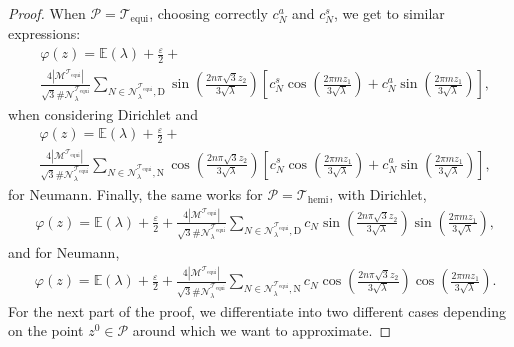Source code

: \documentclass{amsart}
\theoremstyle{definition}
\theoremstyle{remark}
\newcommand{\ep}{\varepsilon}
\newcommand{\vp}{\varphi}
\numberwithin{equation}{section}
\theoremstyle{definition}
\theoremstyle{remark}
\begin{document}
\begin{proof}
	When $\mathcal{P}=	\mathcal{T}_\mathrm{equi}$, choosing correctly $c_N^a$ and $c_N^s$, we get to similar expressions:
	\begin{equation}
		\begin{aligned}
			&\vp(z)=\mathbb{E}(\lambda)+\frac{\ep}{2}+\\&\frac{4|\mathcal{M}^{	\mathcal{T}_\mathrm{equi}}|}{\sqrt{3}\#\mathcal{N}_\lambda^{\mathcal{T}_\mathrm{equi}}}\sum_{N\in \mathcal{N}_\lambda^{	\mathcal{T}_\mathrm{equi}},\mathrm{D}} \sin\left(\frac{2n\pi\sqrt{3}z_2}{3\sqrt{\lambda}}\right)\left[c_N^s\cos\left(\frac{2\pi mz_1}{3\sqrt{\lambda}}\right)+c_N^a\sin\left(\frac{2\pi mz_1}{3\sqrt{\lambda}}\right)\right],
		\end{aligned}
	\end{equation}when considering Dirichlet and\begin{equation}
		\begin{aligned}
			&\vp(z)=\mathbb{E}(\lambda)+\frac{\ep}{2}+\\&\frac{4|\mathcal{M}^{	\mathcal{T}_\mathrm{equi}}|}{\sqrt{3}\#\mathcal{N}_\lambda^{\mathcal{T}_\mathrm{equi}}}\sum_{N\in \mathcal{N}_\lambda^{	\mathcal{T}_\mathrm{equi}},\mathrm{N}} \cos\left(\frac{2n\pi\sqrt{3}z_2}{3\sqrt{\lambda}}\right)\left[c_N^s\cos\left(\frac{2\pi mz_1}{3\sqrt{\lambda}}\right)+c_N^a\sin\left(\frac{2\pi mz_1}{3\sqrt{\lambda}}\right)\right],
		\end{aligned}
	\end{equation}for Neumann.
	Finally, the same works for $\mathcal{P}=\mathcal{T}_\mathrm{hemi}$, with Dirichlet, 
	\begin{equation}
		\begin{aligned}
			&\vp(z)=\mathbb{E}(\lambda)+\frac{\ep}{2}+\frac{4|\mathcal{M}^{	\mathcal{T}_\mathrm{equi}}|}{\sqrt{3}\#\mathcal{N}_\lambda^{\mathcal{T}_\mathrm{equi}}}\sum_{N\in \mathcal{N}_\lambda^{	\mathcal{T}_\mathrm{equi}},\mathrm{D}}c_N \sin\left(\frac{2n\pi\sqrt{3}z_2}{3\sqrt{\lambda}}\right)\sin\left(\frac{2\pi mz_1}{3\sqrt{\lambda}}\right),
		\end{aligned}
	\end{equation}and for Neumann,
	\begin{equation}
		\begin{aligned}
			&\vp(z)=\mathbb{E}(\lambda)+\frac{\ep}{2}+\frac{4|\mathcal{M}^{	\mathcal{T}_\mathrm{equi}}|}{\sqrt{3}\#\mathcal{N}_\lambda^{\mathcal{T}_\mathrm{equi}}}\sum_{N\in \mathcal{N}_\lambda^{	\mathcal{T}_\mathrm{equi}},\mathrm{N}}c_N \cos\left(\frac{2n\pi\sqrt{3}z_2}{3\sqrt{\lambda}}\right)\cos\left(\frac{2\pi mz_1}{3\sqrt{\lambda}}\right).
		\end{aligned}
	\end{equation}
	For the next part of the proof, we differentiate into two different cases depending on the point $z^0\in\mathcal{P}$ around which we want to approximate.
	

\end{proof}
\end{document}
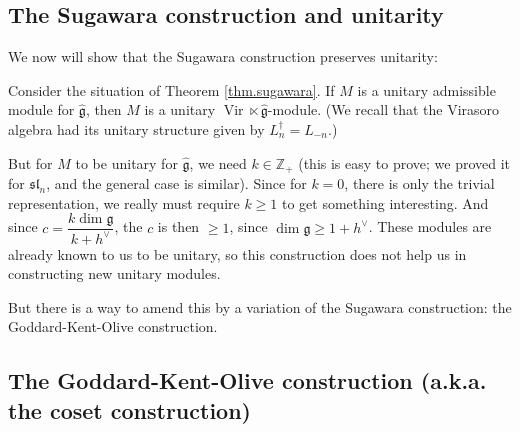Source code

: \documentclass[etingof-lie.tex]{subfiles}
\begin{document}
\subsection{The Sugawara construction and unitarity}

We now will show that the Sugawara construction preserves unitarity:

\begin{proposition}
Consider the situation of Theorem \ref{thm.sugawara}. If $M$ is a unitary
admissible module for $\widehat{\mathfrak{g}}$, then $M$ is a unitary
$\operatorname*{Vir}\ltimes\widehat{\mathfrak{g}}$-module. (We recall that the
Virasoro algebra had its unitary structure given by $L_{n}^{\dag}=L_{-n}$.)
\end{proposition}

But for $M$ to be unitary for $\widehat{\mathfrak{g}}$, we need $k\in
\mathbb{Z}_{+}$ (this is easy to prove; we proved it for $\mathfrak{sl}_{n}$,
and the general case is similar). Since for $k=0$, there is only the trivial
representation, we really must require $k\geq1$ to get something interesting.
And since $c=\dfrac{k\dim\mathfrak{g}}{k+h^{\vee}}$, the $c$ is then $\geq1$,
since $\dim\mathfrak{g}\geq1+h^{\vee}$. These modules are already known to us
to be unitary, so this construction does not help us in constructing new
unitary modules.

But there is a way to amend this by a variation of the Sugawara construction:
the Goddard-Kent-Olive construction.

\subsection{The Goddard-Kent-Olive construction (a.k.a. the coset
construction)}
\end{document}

==

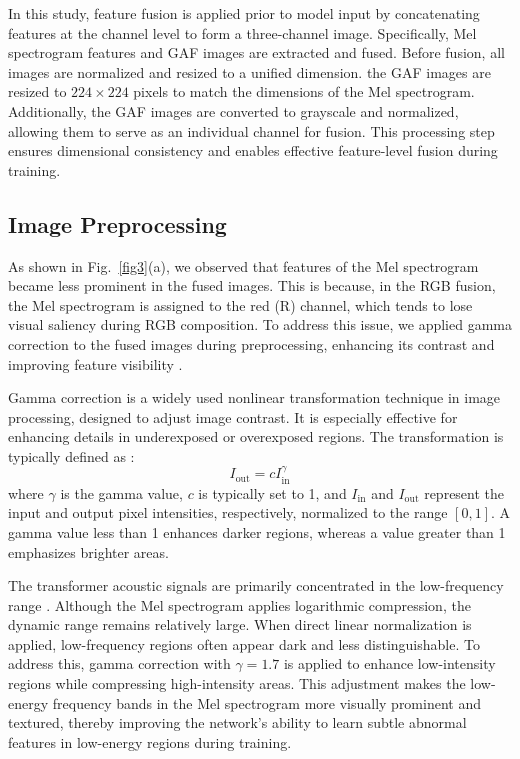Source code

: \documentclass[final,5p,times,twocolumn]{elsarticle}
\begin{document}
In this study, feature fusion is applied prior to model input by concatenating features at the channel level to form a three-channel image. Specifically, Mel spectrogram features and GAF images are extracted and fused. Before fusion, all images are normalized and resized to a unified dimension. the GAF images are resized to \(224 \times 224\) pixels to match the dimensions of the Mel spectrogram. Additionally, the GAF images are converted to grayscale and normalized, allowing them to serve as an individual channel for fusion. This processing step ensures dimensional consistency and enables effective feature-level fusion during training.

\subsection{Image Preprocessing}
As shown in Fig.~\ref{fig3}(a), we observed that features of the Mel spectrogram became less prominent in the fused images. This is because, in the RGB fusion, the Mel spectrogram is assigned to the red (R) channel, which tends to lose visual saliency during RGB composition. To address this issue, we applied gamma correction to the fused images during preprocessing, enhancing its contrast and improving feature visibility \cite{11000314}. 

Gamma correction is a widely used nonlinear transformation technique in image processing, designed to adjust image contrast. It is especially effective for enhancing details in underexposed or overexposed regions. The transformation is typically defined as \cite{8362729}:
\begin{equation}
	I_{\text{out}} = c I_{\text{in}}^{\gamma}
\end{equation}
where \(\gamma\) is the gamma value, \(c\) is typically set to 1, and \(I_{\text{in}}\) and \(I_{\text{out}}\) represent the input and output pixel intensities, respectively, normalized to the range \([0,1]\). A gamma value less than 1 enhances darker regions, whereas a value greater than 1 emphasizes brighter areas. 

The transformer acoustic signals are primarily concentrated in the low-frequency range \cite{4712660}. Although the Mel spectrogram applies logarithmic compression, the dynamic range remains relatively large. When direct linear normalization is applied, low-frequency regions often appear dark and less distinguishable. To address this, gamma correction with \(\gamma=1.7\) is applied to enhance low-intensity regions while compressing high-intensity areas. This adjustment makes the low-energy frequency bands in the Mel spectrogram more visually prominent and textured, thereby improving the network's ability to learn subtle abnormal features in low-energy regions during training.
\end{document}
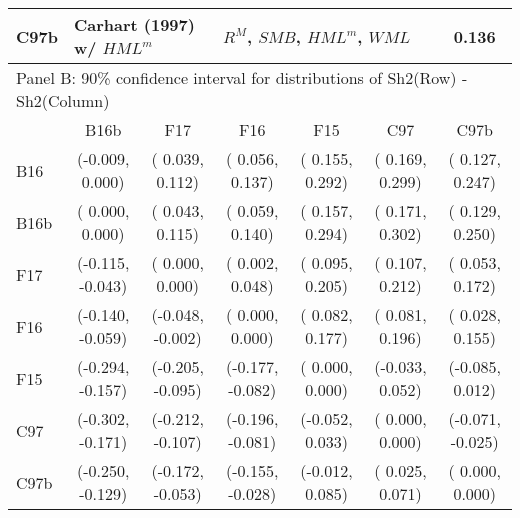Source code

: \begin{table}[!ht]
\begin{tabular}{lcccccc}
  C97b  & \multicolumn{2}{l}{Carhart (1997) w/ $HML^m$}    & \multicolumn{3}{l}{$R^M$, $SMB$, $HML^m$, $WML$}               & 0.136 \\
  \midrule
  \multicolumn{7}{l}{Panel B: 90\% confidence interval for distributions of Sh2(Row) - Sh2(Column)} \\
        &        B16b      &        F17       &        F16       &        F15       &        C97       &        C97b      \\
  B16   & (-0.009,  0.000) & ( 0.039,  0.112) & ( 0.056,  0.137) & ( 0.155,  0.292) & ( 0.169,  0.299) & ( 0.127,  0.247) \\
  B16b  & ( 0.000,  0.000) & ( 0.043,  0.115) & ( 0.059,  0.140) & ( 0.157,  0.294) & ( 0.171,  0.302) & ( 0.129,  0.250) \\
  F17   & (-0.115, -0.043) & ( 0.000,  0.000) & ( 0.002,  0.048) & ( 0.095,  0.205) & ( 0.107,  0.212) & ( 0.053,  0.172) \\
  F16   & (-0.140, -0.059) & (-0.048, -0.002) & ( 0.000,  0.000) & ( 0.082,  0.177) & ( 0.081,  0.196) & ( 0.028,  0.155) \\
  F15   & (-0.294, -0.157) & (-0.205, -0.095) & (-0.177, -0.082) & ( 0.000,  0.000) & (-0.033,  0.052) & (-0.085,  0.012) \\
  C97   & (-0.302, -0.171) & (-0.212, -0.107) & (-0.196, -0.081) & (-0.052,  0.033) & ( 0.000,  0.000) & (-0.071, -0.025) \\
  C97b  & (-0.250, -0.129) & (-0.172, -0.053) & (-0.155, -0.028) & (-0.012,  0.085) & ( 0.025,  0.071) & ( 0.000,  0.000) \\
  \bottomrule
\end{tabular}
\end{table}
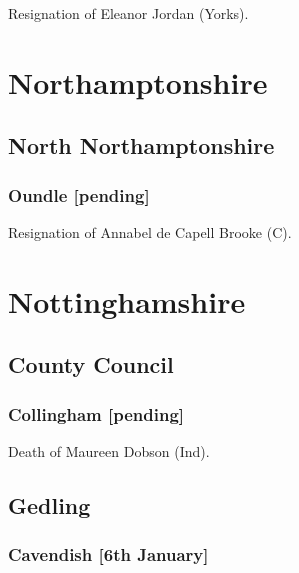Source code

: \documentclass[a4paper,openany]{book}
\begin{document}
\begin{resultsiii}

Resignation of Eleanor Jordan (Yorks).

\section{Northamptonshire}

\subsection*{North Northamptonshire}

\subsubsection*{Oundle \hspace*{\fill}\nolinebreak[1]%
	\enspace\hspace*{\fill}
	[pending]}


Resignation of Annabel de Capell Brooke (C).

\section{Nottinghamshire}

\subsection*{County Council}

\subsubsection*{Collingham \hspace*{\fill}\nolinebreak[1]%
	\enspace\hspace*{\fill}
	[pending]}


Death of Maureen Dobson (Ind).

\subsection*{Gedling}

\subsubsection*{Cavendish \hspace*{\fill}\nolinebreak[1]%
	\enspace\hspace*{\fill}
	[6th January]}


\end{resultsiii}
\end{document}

--

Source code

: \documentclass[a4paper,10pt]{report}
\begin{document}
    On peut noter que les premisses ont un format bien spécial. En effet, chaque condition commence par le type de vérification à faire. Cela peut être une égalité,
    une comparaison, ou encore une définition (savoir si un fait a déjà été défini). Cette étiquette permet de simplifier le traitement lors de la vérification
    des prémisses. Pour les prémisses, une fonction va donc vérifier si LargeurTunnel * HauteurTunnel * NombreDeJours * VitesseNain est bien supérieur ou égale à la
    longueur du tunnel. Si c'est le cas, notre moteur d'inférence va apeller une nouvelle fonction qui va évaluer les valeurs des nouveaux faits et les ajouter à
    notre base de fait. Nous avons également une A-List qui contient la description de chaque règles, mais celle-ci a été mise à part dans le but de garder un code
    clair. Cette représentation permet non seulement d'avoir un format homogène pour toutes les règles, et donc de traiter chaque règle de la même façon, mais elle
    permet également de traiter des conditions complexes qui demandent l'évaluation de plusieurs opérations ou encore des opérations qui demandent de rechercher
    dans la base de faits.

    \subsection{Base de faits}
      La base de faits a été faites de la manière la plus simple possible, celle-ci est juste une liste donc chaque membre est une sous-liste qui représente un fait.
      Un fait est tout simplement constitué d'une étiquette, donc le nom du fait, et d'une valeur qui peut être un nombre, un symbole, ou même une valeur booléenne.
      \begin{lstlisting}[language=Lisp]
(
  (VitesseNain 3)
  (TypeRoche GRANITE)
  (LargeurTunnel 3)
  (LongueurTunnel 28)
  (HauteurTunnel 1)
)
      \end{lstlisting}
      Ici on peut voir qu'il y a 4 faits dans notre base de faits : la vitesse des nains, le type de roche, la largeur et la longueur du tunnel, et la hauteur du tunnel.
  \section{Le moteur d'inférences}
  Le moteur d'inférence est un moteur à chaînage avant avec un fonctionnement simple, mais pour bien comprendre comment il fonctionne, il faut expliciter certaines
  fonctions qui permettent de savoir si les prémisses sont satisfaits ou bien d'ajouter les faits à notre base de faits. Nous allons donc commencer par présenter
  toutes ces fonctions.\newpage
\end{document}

What to work on - For every line in the data above that holds "LargeurTunnel", return the line itself.

Your response -
    des prémisses. Pour les prémisses, une fonction va donc vérifier si LargeurTunnel * HauteurTunnel * NombreDeJours * VitesseNain est bien supérieur ou égale à la
  (LargeurTunnel 3)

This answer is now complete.